I would like to parallelize this code:
- "mean": float(zonal_extract.mean().compute()),
- "min": float(zonal_extract.min().compute()),
- "max": float(zonal_extract.max().compute()),
- "sum": float(zonal_extract.sum().compute()),
- "stddev": float(zonal_extract.std().compute()),
- "var": float(zonal_extract.var().compute()),
This is the first time that I've tried parallelizing something in python which isn't the same function being called over and over. This would be same data, different function.
attempt1
from dask import compute, delayed
results = delayed({})
results["mean"] = zonal_extract.mean
results["min"] = zonal_extract.min
results["max"] = zonal_extract.max
results["sum"] = zonal_extract.sum
results["stddev"] = zonal_extract.std
results["var"] = zonal_extract.var
results = compute(results, num_workers=4) # , scheduler='processes'
results = {k: float(v) for k, v in results.items()}
attempt2
mean, min, max, sum, stddev, var = compute(
zonal_extract.mean(),
zonal_extract.min(),
zonal_extract.max(),
zonal_extract.sum(),
zonal_extract.std(),
zonal_extract.var(),
num_workers=4,
) # , scheduler='processes'
results = {k: float(v) for k, v in dict(mean, min, max, sum, stddev, var).items()}
This seems like a simple task but I couldn't find anything that worked. maybe it is because I'm already within a multiprocessing context and the nested threading (this is probably something that doesn't exist but it sounds cool) or something is error:
L = Parallel(n_jobs=-1)(
File "/usr/local/lib/python3.9/dist-packages/joblib/parallel.py", line 1056, in __call__
self.retrieve()
File "/usr/local/lib/python3.9/dist-packages/joblib/parallel.py", line 935, in retrieve
self._output.extend(job.get(timeout=self.timeout))

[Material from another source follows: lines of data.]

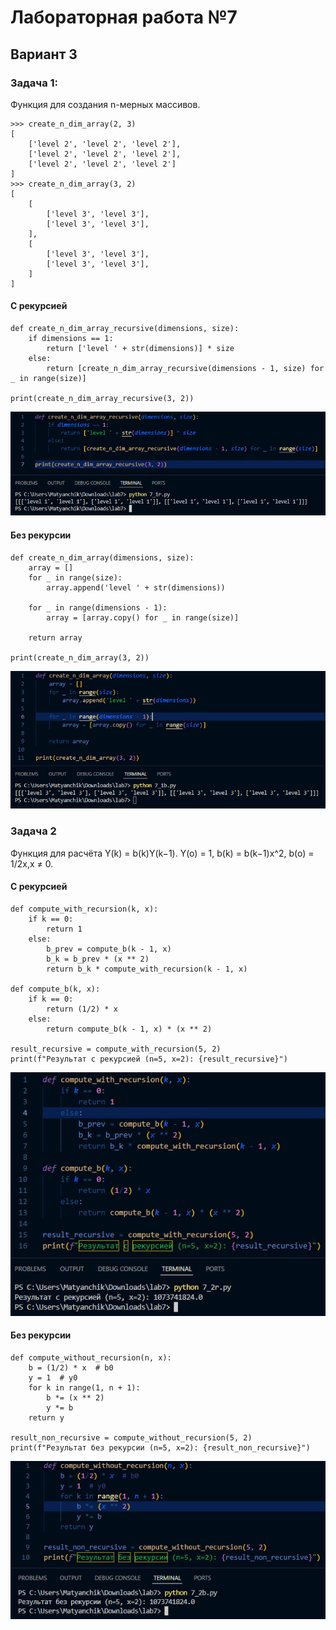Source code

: # Лабораторная работа №7
## Вариант 3
### Задача 1:
Функция для создания n-мерных массивов.
```
>>> create_n_dim_array(2, 3)
[
    ['level 2', 'level 2', 'level 2'],
    ['level 2', 'level 2', 'level 2'],
    ['level 2', 'level 2', 'level 2']
]
>>> create_n_dim_array(3, 2)
[
    [
        ['level 3', 'level 3'],
        ['level 3', 'level 3'],
    ], 
    [
        ['level 3', 'level 3'],
        ['level 3', 'level 3'],
    ]
]
```

#### С рекурсией
```
def create_n_dim_array_recursive(dimensions, size):
    if dimensions == 1:
        return ['level ' + str(dimensions)] * size
    else:
        return [create_n_dim_array_recursive(dimensions - 1, size) for _ in range(size)]

print(create_n_dim_array_recursive(3, 2))
```
![](7_1r.jpg)

#### Без рекурсии
```
def create_n_dim_array(dimensions, size):
    array = []
    for _ in range(size):
        array.append('level ' + str(dimensions))
    
    for _ in range(dimensions - 1):
        array = [array.copy() for _ in range(size)]
    
    return array

print(create_n_dim_array(3, 2))
```
![](7_1b.jpg)

### Задача 2
Функция для расчёта Y(k) = b(k)Y(k−1). Y(o) = 1, b(k) = b(k−1)x^2, b(o) = 1/2x,x ≠ 0.
#### С рекурсией
```
def compute_with_recursion(k, x):
    if k == 0:
        return 1
    else:
        b_prev = compute_b(k - 1, x)
        b_k = b_prev * (x ** 2)
        return b_k * compute_with_recursion(k - 1, x)

def compute_b(k, x):
    if k == 0:
        return (1/2) * x
    else:
        return compute_b(k - 1, x) * (x ** 2)
    
result_recursive = compute_with_recursion(5, 2)
print(f"Результат с рекурсией (n=5, x=2): {result_recursive}")
```
![](7_2r.jpg)

#### Без рекурсии
```
def compute_without_recursion(n, x):
    b = (1/2) * x  # b0
    y = 1  # y0
    for k in range(1, n + 1):
        b *= (x ** 2)
        y *= b
    return y

result_non_recursive = compute_without_recursion(5, 2)
print(f"Результат без рекурсии (n=5, x=2): {result_non_recursive}")
```
![](7_2b.jpg)

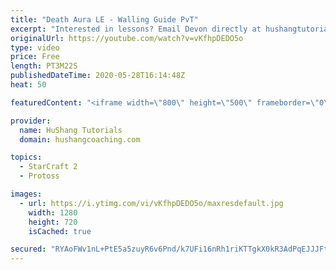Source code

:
 ```yaml
---
title: "Death Aura LE - Walling Guide PvT"
excerpt: "Interested in lessons? Email Devon directly at hushangtutorials@outlook.com ------------------------------------------------------------------------------------------------------- Want to support HuShang Tutorials directly? Patreon is a website where you can contribute a monthly donation that will help"
originalUrl: https://youtube.com/watch?v=vKfhpDEDO5o
type: video
price: Free
length: PT3M22S
publishedDateTime: 2020-05-28T16:14:48Z
heat: 50

featuredContent: "<iframe width=\"800\" height=\"500\" frameborder=\"0\" src=\"https://www.youtube.com/embed/vKfhpDEDO5o\" allow=\"accelerometer; autoplay; encrypted-media; gyroscope; picture-in-picture\" allowfullscreen></iframe>"

provider:
  name: HuShang Tutorials
  domain: hushangcoaching.com

topics:
  - StarCraft 2
  - Protoss

images:
  - url: https://i.ytimg.com/vi/vKfhpDEDO5o/maxresdefault.jpg
    width: 1280
    height: 720
    isCached: true

secured: "RYAoFWv1nL+PtE5a5zuyR6v6Pnd/k7UFi16nRh1riKTTgkX0kR3AdPqEJJJFtnGpMSaiw6NHhByrBzaOKYMV+1XvpQf9mm03C+Q3nQugCfSdZHbryK0vf02JrX4q/7mfmGU3ZhEVnivZ0PVINAAbDD1eeuaHPuv1uEFv4wnckL3OMTs7IQ6PJx9qOTmI3bJAhmPhXZponf1JVKRwXZvFb1mh/mwLYLeD6M2AyGGi4ItK6IBusax0a+6uLMqfxQfhWzRbR2TpffR9H415JMctDA0fWoiXx319o3qmykIAyOeJ+egZNVfbNlBFTdEkwTIeFFXdleEcKryJwNG0MAv/Xy3TwpFicS5xtdRg1y8se2+iKCRmNEW7fyqWG50+F6em0a4ynpU/iVlNkl0xE7fr6UVoCVkJThmJB5IsXyTAUGY=;tWTI18oTUDe//s83US2xYA=="
---
```



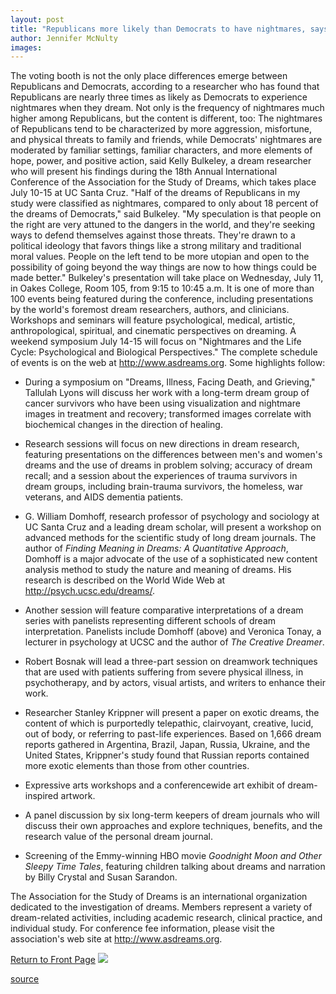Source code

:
 ```yaml
---
layout: post
title: "Republicans more likely than Democrats to have nightmares, says researcher"
author: Jennifer McNulty
images:
---
```


The voting booth is not the only place differences emerge between Republicans and Democrats, according to a researcher who has found that Republicans are nearly three times as likely as Democrats to experience nightmares when they dream. Not only is the frequency of nightmares much higher among Republicans, but the content is different, too: The nightmares of Republicans tend to be characterized by more aggression, misfortune, and physical threats to family and friends, while Democrats' nightmares are moderated by familiar settings, familiar characters, and more elements of hope, power, and positive action, said Kelly Bulkeley, a dream researcher who will present his findings during the 18th Annual International Conference of the Association for the Study of Dreams, which takes place July 10-15 at UC Santa Cruz. "Half of the dreams of Republicans in my study were classified as nightmares, compared to only about 18 percent of the dreams of Democrats," said Bulkeley. "My speculation is that people on the right are very attuned to the dangers in the world, and they're seeking ways to defend themselves against those threats. They're drawn to a political ideology that favors things like a strong military and traditional moral values. People on the left tend to be more utopian and open to the possibility of going beyond the way things are now to how things could be made better." Bulkeley's presentation will take place on Wednesday, July 11, in Oakes College, Room 105, from 9:15 to 10:45 a.m. It is one of more than 100 events being featured during the conference, including presentations by the world's foremost dream researchers, authors, and clinicians. Workshops and seminars will feature psychological, medical, artistic, anthropological, spiritual, and cinematic perspectives on dreaming. A weekend symposium July 14-15 will focus on "Nightmares and the Life Cycle: Psychological and Biological Perspectives." The complete schedule of events is on the web at <http://www.asdreams.org>. Some highlights follow:

* During a symposium on "Dreams, Illness, Facing Death, and Grieving," Tallulah Lyons will discuss her work with a long-term dream group of cancer survivors who have been using visualization and nightmare images in treatment and recovery; transformed images correlate with biochemical changes in the direction of healing.   
  

* Research sessions will focus on new directions in dream research, featuring presentations on the differences between men's and women's dreams and the use of dreams in problem solving; accuracy of dream recall; and a session about the experiences of trauma survivors in dream groups, including brain-trauma survivors, the homeless, war veterans, and AIDS dementia patients.   
  

* G. William Domhoff, research professor of psychology and sociology at UC Santa Cruz and a leading dream scholar, will present a workshop on advanced methods for the scientific study of long dream journals. The author of _Finding Meaning in Dreams: A Quantitative Approach_, Domhoff is a major advocate of the use of a sophisticated new content analysis method to study the nature and meaning of dreams. His research is described on the World Wide Web at <http://psych.ucsc.edu/dreams/>.  
  

* Another session will feature comparative interpretations of a dream series with panelists representing different schools of dream interpretation. Panelists include Domhoff (above) and Veronica Tonay, a lecturer in psychology at UCSC and the author of _The Creative Dreamer_.  
  

* Robert Bosnak will lead a three-part session on dreamwork techniques that are used with patients suffering from severe physical illness, in psychotherapy, and by actors, visual artists, and writers to enhance their work.  
  

* Researcher Stanley Krippner will present a paper on exotic dreams, the content of which is purportedly telepathic, clairvoyant, creative, lucid, out of body, or referring to past-life experiences. Based on 1,666 dream reports gathered in Argentina, Brazil, Japan, Russia, Ukraine, and the United States, Krippner's study found that Russian reports contained more exotic elements than those from other countries.   
  

* Expressive arts workshops and a conferencewide art exhibit of dream-inspired artwork.  
  

* A panel discussion by six long-term keepers of dream journals who will discuss their own approaches and explore techniques, benefits, and the research value of the personal dream journal.  
  

* Screening of the Emmy-winning HBO movie _Goodnight Moon and Other Sleepy Time Tales_, featuring children talking about dreams and narration by Billy Crystal and Susan Sarandon.

The Association for the Study of Dreams is an international organization dedicated to the investigation of dreams. Members represent a variety of dream-related activities, including academic research, clinical practice, and individual study. For conference fee information, please visit the association's web site at <http://www.asdreams.org>.

  

[Return to Front Page][1] ![ ][2]

[1]: ../../index.html
[2]: ../../images/trans.gif

[source](http://www1.ucsc.edu/currents/01-02/07-09/dreams.html "Permalink to dreams")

File "/usr/local/lib/python3.9/dist-packages/joblib/_parallel_backends.py", line 542, in wrap_future_result
return future.result(timeout=timeout)
File "/usr/lib/python3.9/concurrent/futures/_base.py", line 445, in result
return self.__get_result()
File "/usr/lib/python3.9/concurrent/futures/_base.py", line 390, in __get_result
raise self._exception
TypeError: Delayed objects of unspecified length are not iterable
real 0m25.048s
user 0m46.943s
edit:
ohhh it is because the delayed function is overwriting joblib's
from dask import compute, delayed
from joblib import Parallel, delayed